#### [Records for this task]

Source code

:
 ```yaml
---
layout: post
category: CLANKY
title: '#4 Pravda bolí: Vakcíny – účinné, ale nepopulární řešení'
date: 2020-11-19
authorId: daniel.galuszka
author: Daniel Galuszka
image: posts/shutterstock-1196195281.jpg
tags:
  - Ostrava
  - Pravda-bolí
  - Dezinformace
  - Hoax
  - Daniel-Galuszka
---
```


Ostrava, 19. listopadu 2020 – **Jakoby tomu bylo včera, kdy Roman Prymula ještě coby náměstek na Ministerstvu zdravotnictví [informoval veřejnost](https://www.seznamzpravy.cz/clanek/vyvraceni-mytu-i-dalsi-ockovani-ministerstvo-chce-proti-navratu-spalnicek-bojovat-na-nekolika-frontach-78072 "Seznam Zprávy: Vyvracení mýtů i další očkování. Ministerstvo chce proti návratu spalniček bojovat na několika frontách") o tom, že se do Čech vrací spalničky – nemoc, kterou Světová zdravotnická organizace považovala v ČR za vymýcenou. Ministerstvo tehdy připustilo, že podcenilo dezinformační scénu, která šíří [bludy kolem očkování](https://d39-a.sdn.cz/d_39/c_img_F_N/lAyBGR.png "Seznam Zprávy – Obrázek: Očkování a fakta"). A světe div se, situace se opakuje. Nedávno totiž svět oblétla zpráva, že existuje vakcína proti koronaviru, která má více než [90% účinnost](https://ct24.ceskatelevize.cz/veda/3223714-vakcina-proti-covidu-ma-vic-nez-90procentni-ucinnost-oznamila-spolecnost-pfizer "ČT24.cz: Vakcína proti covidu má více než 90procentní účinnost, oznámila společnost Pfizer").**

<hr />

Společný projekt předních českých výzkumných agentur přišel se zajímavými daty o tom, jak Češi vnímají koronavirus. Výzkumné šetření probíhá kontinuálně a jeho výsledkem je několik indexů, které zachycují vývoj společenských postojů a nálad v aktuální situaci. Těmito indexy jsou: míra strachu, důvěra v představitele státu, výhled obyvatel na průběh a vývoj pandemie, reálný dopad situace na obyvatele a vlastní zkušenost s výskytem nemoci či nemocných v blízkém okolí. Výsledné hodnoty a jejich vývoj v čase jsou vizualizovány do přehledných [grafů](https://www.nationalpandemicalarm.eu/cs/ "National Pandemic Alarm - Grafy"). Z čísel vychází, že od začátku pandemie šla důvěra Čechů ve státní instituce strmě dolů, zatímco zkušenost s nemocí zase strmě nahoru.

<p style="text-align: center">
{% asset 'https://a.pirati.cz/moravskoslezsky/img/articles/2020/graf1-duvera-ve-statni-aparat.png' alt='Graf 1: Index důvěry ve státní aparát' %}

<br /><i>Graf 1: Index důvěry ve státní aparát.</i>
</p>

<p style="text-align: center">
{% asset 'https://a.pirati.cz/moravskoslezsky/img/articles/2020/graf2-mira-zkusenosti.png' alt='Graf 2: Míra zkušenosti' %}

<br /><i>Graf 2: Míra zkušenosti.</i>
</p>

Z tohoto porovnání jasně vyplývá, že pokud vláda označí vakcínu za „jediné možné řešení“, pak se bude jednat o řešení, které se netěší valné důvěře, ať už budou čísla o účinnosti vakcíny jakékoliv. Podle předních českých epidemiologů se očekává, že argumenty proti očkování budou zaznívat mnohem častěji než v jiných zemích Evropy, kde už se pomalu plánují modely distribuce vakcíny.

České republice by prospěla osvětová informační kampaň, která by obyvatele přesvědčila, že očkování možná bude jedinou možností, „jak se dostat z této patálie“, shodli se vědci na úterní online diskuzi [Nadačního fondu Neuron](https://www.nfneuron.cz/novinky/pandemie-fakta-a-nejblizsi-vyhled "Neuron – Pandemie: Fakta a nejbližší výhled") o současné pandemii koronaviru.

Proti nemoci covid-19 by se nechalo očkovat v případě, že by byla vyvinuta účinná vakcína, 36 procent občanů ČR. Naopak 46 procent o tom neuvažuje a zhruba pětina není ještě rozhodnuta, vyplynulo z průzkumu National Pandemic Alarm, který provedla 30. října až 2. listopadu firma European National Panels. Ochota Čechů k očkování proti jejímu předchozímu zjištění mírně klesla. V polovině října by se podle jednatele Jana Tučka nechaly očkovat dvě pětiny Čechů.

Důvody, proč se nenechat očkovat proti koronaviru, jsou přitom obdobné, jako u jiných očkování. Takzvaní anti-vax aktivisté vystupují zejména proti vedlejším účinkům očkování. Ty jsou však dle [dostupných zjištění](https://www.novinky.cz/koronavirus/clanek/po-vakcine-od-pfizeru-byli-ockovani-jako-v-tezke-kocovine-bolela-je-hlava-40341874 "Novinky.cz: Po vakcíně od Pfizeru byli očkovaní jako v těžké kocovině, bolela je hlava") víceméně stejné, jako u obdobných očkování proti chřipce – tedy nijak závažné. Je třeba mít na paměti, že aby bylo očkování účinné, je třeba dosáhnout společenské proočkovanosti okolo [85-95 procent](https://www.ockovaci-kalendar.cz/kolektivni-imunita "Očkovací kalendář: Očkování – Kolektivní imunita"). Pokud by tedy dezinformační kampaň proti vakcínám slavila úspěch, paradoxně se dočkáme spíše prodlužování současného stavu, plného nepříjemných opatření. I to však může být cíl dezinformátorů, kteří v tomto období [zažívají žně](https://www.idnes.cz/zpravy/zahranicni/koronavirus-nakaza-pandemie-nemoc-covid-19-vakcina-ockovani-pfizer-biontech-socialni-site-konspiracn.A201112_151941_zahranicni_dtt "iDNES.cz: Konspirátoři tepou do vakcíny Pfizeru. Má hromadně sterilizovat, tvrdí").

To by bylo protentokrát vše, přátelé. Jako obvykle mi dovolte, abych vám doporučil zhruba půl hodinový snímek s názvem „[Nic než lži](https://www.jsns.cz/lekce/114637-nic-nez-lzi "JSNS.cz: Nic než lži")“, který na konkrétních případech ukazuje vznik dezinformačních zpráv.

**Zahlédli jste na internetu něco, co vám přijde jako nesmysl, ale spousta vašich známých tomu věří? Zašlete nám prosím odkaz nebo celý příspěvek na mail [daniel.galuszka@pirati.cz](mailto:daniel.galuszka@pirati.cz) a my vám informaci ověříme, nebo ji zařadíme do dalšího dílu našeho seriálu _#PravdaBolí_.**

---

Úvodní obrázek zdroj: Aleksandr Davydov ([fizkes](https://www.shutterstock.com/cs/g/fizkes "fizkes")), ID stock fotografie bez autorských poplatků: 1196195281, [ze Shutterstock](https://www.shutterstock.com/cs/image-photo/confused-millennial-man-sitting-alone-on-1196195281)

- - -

#### [What you need to do]
The lines to extract from the data above begin with the line containing "<br /><i>Graf 2: Míra zkušenosti.</i>" and end with the line containing "Z tohoto porovnání". Extract them exactly, including both.

#### [Result of this exercise]
<br /><i>Graf 2: Míra zkušenosti.</i>
</p>

Z tohoto porovnání jasně vyplývá, že pokud vláda označí vakcínu za „jediné možné řešení“, pak se bude jednat o řešení, které se netěší valné důvěře, ať už budou čísla o účinnosti vakcíny jakékoliv. Podle předních českých epidemiologů se očekává, že argumenty proti očkování budou zaznívat mnohem častěji než v jiných zemích Evropy, kde už se pomalu plánují modely distribuce vakcíny.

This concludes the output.